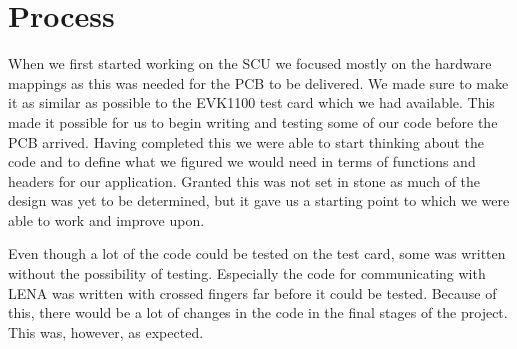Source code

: \section{Process}
When we first started working on the \ac{SCU} we focused mostly on the hardware mappings as this was needed for the \ac{PCB} to be delivered. We made sure to make it as similar as possible to the EVK1100 test card which we had available. This made it possible for us to begin writing and testing some of our code before the \ac{PCB} arrived. Having completed this we were able to start thinking about the code and to define what we figured we would need in terms of functions and headers for our application. Granted this was not set in stone as much of the design was yet to be determined, but it gave us a starting point to which we were able to work and improve upon.

Even though a lot of the code could be tested on the test card, some was written without the possibility of testing. Especially the code for communicating with \ac{LENA} was written with crossed fingers far before it could be tested. Because of this, there would be a lot of changes in the code in the final stages of the project. This was, however, as expected.
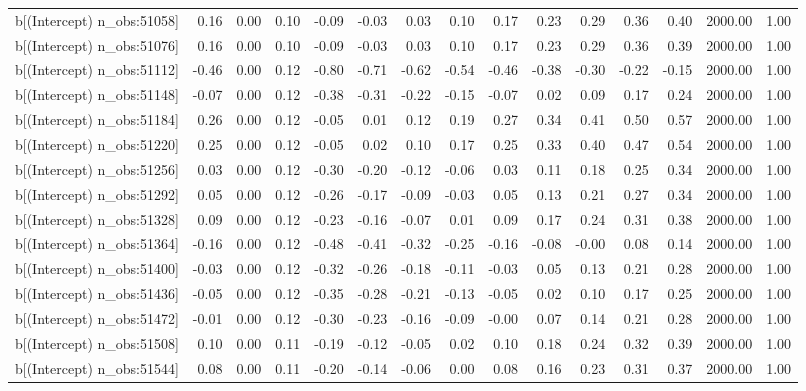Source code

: \begin{table}[ht]
\begin{tabular}{rrrrrrrrrrrrrrr}
  b[(Intercept) n\_obs:51058] & 0.16 & 0.00 & 0.10 & -0.09 & -0.03 & 0.03 & 0.10 & 0.17 & 0.23 & 0.29 & 0.36 & 0.40 & 2000.00 & 1.00 \\ 
  b[(Intercept) n\_obs:51076] & 0.16 & 0.00 & 0.10 & -0.09 & -0.03 & 0.03 & 0.10 & 0.17 & 0.23 & 0.29 & 0.36 & 0.39 & 2000.00 & 1.00 \\ 
  b[(Intercept) n\_obs:51112] & -0.46 & 0.00 & 0.12 & -0.80 & -0.71 & -0.62 & -0.54 & -0.46 & -0.38 & -0.30 & -0.22 & -0.15 & 2000.00 & 1.00 \\ 
  b[(Intercept) n\_obs:51148] & -0.07 & 0.00 & 0.12 & -0.38 & -0.31 & -0.22 & -0.15 & -0.07 & 0.02 & 0.09 & 0.17 & 0.24 & 2000.00 & 1.00 \\ 
  b[(Intercept) n\_obs:51184] & 0.26 & 0.00 & 0.12 & -0.05 & 0.01 & 0.12 & 0.19 & 0.27 & 0.34 & 0.41 & 0.50 & 0.57 & 2000.00 & 1.00 \\ 
  b[(Intercept) n\_obs:51220] & 0.25 & 0.00 & 0.12 & -0.05 & 0.02 & 0.10 & 0.17 & 0.25 & 0.33 & 0.40 & 0.47 & 0.54 & 2000.00 & 1.00 \\ 
  b[(Intercept) n\_obs:51256] & 0.03 & 0.00 & 0.12 & -0.30 & -0.20 & -0.12 & -0.06 & 0.03 & 0.11 & 0.18 & 0.25 & 0.34 & 2000.00 & 1.00 \\ 
  b[(Intercept) n\_obs:51292] & 0.05 & 0.00 & 0.12 & -0.26 & -0.17 & -0.09 & -0.03 & 0.05 & 0.13 & 0.21 & 0.27 & 0.34 & 2000.00 & 1.00 \\ 
  b[(Intercept) n\_obs:51328] & 0.09 & 0.00 & 0.12 & -0.23 & -0.16 & -0.07 & 0.01 & 0.09 & 0.17 & 0.24 & 0.31 & 0.38 & 2000.00 & 1.00 \\ 
  b[(Intercept) n\_obs:51364] & -0.16 & 0.00 & 0.12 & -0.48 & -0.41 & -0.32 & -0.25 & -0.16 & -0.08 & -0.00 & 0.08 & 0.14 & 2000.00 & 1.00 \\ 
  b[(Intercept) n\_obs:51400] & -0.03 & 0.00 & 0.12 & -0.32 & -0.26 & -0.18 & -0.11 & -0.03 & 0.05 & 0.13 & 0.21 & 0.28 & 2000.00 & 1.00 \\ 
  b[(Intercept) n\_obs:51436] & -0.05 & 0.00 & 0.12 & -0.35 & -0.28 & -0.21 & -0.13 & -0.05 & 0.02 & 0.10 & 0.17 & 0.25 & 2000.00 & 1.00 \\ 
  b[(Intercept) n\_obs:51472] & -0.01 & 0.00 & 0.12 & -0.30 & -0.23 & -0.16 & -0.09 & -0.00 & 0.07 & 0.14 & 0.21 & 0.28 & 2000.00 & 1.00 \\ 
  b[(Intercept) n\_obs:51508] & 0.10 & 0.00 & 0.11 & -0.19 & -0.12 & -0.05 & 0.02 & 0.10 & 0.18 & 0.24 & 0.32 & 0.39 & 2000.00 & 1.00 \\ 
  b[(Intercept) n\_obs:51544] & 0.08 & 0.00 & 0.11 & -0.20 & -0.14 & -0.06 & 0.00 & 0.08 & 0.16 & 0.23 & 0.31 & 0.37 & 2000.00 & 1.00 \\ 

\end{tabular}
\end{table}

##############################

* Task goal *
The answer must consist of every line from the listing above that includes the word "would".

* Task result *
When we first started working on the \ac{SCU} we focused mostly on the hardware mappings as this was needed for the \ac{PCB} to be delivered. We made sure to make it as similar as possible to the EVK1100 test card which we had available. This made it possible for us to begin writing and testing some of our code before the \ac{PCB} arrived. Having completed this we were able to start thinking about the code and to define what we figured we would need in terms of functions and headers for our application. Granted this was not set in stone as much of the design was yet to be determined, but it gave us a starting point to which we were able to work and improve upon.
Even though a lot of the code could be tested on the test card, some was written without the possibility of testing. Especially the code for communicating with \ac{LENA} was written with crossed fingers far before it could be tested. Because of this, there would be a lot of changes in the code in the final stages of the project. This was, however, as expected.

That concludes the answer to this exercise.